Eddie and the Cruisers

Eddie and the Cruisers is a fascinating case study of cinema in the 1980s. Looking back, most people remember it as being a hit. In fact, it was a massive flop, having earned a little under $5 million total when it was released in 1983. Not until a year later, when the film hit VHS and began popping up on cable, did it achieve popularity. This was one of the earliest cases of a film getting a second life through non-theatrical outlets. The soundtrack of songs performed by John Cafferty and the Beaver Brown Band suddenly started selling, too. The movie's theme, “On the Dark Side,” remains one of those tunes that pretty much everyone knows. Five years later, Eddie and the Cruisers spawned a too-late sequel, subtitled Eddie Lives!. Both pictures are on a new double feature Blu-ray from Shout! Factory.

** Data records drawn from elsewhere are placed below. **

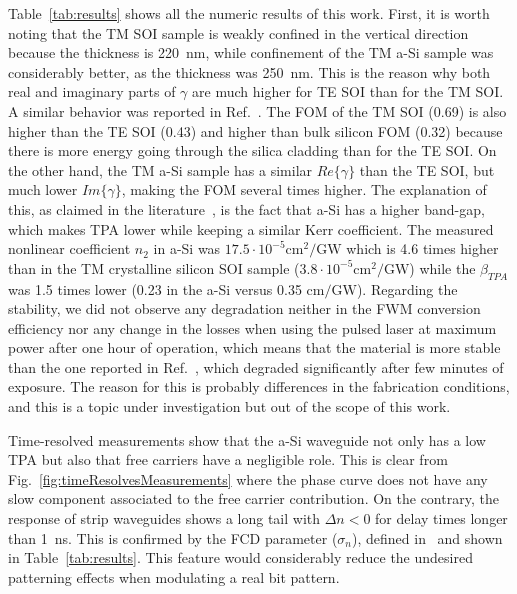 \documentclass[10pt,letterpaper]{article}
\begin{document}
Table~\ref{tab:results} shows all the numeric results of this work. First, it is worth noting that the TM SOI sample is weakly confined in the vertical direction because the thickness is 220~nm, while confinement of the TM a-Si sample was considerably better, as the thickness was 250~nm. This is the reason why both real and imaginary parts of $\gamma$ are much higher for TE SOI than for the TM SOI. A similar behavior was reported in Ref.~\cite{Vallaitis2009}. The FOM of the TM SOI (0.69) is also higher than the TE SOI (0.43) and higher than bulk silicon FOM (0.32) because there is more energy going through the silica cladding than for the TE SOI. On the other hand, the TM a-Si sample has a similar $Re\{\gamma\}$ than the TE SOI, but much lower $Im\{\gamma\}$, making the FOM several times higher. The explanation of this, as claimed in the literature~\cite{Narayanan2010, Kuyken2011}, is the fact that a-Si has a higher band-gap, which makes TPA lower while keeping a similar Kerr coefficient.
The measured nonlinear coefficient $n_2$ in a-Si was $17.5 \cdot 10^{-5}\mathrm{cm}^2 / \mathrm{GW}$ which is 4.6 times higher than in the TM crystalline silicon SOI sample ($3.8 \cdot 10^{-5}\mathrm{cm}^2 / \mathrm{GW}$) while the $\beta_{TPA} $ was 1.5 times lower (0.23 in the a-Si versus 0.35 $\mathrm{cm} / \mathrm{GW}$). Regarding the stability, we did not observe any degradation neither in the FWM conversion efficiency nor any change in the losses when using the pulsed laser at maximum power after one hour of operation, which means that the material is more stable than the one reported in Ref.~\cite{Kuyken2011}, which degraded significantly after few minutes of exposure. The reason for this is probably differences in the fabrication conditions, and this is a topic under investigation but out of the scope of this work.

Time-resolved measurements show that the a-Si waveguide not only has a low TPA but also that free carriers have a negligible role. This is clear from Fig.~\ref{fig:timeResolvesMeasurements} where the phase curve does not have any slow component associated to the free carrier contribution. On the contrary, the response of strip waveguides shows a long tail with $\Delta n <0$ for delay times longer than 1~ns. This is confirmed by the FCD parameter ($\sigma_n$), defined in~\cite{Lin2007} and shown in Table~\ref{tab:results}. This feature would considerably reduce the undesired patterning effects when modulating a real bit pattern.

\end{document}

Eddie and the Cruisers - The original, directed by Martin Davidson, concerns a beloved rocker named Eddie Wilson (Michael Pare) who drove his car off a bridge at the height of his fame. His body was never found. Ellen Barkin plays a reporter who thinks he might have faked his own death. She sets out to find answers, starting with Eddie's keyboard player/lyricist, played by Tom Berenger. Her questions cause him to flash back to memories of playing in the band and dealing with Eddie's mercurial nature.

Eddie is something of an enigma in his own movie, but that's kind of the point. While it's sometimes melodramatic, with a few stiff performances, Eddie and the Cruisers really understands the mythic pull of rock stars, especially those who die too young. The Is he or isn't he alive? plot offers some fun, and of course the music is great. This isn't a brilliant film by any stretch of the imagination, although it does have a way of sucking you in with its take on rock-and-roll immortality. Why does the Ellen Barkin character recede into the background, though?

Eddie and the Cruisers II: Eddie Lives! - In August of 1989, a sequel was released. Apparently, the Scotti Brothers – famous record company execs at the time – thought there was still some life left in the premise. They were wrong. Eddie Lives! had a dismal gross of $536,508, and it was pulled from theaters after only a week. Reviews were savage.

The problem is that the mystery is gone in the follow-up. Pare returns as Eddie, who is, in fact, alive and living in Canada under an assumed name. When a record company releases his long-lost album to great acclaim, he finds that it's difficult to resist the pull of the spotlight one more time. He starts up a new band that begins to get attention, but his hard-driving ways threaten to derail all comeback plans.

Eddie and the Cruisers II: Eddie Lives! again features some decent tunes, but the story is heavy-handed and unconvincing. For starters, we're asked to believe that this guy, whose songs were a throwback to the 1950s, is a big deal in the late '80s, a time when Guns N Roses were the top rock act of the day. Pare is okay as Eddie, but he's surrounded by actors who aren't especially well-cast. The dialogue is often laughably clunky. It's no wonder the film was a colossal flop.

Both movies look as good on Blu-ray as possible, given their low budgets. Eddie and the Cruisers has the theatrical trailer as a bonus feature, while Eddie Lives! has a trailer and several vintage interviews with record company people. Even though one movie is clearly better than the other, it's great to have them together on the same disc.

For more information on this title, please visit the Shout! Factory website.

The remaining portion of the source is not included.